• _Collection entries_
* * * * * * * * *

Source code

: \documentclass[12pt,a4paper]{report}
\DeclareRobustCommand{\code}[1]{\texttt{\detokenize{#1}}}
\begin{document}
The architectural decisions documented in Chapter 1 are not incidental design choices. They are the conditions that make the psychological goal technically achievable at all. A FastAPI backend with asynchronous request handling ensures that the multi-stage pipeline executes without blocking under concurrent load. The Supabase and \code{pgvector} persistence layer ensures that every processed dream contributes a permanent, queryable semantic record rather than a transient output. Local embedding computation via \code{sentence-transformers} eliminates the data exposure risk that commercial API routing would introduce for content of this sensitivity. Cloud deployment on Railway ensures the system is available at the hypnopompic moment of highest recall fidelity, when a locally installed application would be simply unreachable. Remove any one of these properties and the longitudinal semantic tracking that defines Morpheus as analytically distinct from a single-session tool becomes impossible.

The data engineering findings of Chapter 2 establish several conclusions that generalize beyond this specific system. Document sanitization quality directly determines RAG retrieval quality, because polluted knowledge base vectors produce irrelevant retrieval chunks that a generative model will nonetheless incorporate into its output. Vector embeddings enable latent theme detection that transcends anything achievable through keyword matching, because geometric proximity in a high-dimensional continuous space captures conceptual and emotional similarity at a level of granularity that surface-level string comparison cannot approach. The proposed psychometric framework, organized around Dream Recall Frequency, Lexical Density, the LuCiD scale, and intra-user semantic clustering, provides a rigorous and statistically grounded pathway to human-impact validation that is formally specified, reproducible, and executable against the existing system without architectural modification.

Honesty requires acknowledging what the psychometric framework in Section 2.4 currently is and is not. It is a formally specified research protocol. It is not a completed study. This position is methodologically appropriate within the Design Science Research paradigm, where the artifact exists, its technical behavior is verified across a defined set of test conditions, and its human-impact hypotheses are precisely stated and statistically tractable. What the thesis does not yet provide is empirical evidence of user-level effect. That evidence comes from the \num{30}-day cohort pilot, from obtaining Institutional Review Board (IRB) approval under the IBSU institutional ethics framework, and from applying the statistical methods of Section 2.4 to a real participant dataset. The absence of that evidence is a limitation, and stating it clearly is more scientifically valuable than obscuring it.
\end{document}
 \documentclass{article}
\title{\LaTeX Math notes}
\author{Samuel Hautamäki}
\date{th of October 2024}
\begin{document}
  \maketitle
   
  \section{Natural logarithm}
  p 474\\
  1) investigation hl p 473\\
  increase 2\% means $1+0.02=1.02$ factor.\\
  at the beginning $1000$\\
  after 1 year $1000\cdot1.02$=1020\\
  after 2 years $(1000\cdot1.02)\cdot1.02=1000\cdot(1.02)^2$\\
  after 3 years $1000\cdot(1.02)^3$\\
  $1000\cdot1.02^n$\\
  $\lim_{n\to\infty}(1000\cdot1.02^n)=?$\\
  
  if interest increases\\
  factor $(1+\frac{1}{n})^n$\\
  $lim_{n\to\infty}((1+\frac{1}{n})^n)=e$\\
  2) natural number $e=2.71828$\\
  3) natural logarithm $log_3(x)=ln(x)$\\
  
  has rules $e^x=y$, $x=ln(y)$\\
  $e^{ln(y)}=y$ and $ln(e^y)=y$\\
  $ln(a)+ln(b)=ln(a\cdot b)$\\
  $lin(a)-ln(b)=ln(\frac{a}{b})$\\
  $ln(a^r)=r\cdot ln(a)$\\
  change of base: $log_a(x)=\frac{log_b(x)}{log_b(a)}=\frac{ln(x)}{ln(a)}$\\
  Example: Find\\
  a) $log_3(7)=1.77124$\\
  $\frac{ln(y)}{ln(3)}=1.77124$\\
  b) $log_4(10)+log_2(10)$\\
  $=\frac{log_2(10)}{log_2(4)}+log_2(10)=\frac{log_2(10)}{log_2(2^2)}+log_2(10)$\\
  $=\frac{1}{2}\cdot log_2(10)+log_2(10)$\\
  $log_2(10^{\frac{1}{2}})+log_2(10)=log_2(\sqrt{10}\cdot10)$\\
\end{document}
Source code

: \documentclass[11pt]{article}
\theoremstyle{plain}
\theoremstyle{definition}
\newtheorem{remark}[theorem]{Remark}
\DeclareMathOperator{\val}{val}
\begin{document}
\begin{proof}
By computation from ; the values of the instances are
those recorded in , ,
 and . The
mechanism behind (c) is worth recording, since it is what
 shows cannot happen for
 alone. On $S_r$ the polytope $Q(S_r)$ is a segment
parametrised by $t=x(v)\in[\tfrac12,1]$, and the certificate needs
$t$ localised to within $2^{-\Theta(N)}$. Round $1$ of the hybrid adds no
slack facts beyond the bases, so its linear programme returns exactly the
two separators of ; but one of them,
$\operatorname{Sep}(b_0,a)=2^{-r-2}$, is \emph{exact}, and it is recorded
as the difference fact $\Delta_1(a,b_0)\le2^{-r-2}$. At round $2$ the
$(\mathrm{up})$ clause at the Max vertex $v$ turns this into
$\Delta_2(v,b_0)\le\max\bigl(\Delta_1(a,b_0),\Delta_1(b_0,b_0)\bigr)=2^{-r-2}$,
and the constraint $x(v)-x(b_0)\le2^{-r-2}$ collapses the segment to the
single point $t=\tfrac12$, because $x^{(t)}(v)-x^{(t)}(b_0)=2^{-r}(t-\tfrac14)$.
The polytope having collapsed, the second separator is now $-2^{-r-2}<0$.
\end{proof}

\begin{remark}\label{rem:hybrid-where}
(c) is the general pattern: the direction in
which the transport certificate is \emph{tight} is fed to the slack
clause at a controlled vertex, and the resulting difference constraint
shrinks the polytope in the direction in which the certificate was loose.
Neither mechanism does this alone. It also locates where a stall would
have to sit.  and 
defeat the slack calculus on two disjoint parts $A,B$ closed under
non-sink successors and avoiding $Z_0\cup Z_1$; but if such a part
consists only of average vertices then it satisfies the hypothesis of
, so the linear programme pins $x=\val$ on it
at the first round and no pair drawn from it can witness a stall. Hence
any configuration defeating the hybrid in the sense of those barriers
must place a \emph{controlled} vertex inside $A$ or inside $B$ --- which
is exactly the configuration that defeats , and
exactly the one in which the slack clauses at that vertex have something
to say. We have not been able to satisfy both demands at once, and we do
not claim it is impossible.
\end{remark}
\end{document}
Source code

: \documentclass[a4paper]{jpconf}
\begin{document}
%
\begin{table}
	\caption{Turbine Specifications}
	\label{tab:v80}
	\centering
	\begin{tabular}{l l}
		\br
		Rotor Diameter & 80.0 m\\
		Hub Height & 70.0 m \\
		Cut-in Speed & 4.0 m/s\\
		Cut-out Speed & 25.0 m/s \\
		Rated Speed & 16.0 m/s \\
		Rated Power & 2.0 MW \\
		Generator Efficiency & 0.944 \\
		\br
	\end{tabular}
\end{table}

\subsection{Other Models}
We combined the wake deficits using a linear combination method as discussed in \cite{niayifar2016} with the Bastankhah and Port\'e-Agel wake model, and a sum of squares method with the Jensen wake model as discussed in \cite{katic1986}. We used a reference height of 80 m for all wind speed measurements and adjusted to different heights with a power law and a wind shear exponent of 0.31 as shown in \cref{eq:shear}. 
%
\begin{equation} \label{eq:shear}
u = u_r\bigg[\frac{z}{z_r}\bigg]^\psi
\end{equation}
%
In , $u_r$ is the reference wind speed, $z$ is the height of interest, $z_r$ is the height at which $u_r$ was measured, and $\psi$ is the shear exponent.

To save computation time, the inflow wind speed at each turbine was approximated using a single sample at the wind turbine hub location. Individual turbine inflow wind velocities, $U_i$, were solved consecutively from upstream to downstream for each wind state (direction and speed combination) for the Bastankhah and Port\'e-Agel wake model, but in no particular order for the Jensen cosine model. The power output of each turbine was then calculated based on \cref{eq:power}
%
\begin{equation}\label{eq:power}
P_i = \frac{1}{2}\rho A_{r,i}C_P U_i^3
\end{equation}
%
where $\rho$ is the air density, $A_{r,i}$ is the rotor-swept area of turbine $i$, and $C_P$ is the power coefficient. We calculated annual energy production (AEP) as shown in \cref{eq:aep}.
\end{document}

* * * * * * * * *

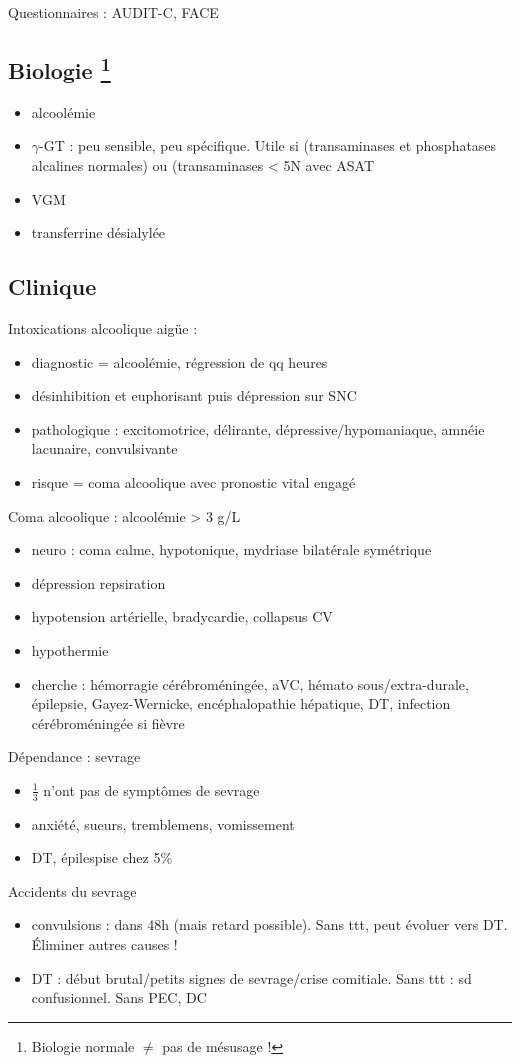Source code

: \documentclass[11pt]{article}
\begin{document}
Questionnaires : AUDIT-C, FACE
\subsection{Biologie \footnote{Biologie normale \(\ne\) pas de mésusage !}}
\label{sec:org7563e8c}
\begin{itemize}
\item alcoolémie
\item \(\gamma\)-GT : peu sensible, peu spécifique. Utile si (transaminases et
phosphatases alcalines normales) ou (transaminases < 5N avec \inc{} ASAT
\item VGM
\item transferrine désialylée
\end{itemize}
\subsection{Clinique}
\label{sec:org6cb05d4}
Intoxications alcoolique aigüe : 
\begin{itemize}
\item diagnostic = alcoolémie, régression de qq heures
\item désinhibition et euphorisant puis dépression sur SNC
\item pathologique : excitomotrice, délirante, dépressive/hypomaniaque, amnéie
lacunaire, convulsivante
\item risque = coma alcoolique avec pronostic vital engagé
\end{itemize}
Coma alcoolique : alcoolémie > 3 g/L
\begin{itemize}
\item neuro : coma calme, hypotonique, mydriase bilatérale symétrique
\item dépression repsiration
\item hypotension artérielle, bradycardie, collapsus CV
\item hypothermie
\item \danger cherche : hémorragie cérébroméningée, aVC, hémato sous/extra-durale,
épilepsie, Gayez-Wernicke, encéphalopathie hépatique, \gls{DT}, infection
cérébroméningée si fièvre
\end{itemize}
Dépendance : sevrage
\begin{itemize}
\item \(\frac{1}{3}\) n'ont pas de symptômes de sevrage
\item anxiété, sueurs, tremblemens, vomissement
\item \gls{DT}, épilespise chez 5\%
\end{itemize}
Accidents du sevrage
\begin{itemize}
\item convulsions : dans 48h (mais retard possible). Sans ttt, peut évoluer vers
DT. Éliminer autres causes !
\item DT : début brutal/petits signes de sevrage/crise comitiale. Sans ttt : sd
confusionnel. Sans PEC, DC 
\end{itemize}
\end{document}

* * * * * * * * *

• _TASK BRIEF_
Set down, exactly as they appear above, all lines from the one that has "parametrised by $t=x(v)\in[\tfrac12,1]$, and" down to the one that has "it is recorded", including those two and no others.

• _EXPECTED ANSWER_
parametrised by $t=x(v)\in[\tfrac12,1]$, and the certificate needs
$t$ localised to within $2^{-\Theta(N)}$. Round $1$ of the hybrid adds no
slack facts beyond the bases, so its linear programme returns exactly the
two separators of ; but one of them,
$\operatorname{Sep}(b_0,a)=2^{-r-2}$, is \emph{exact}, and it is recorded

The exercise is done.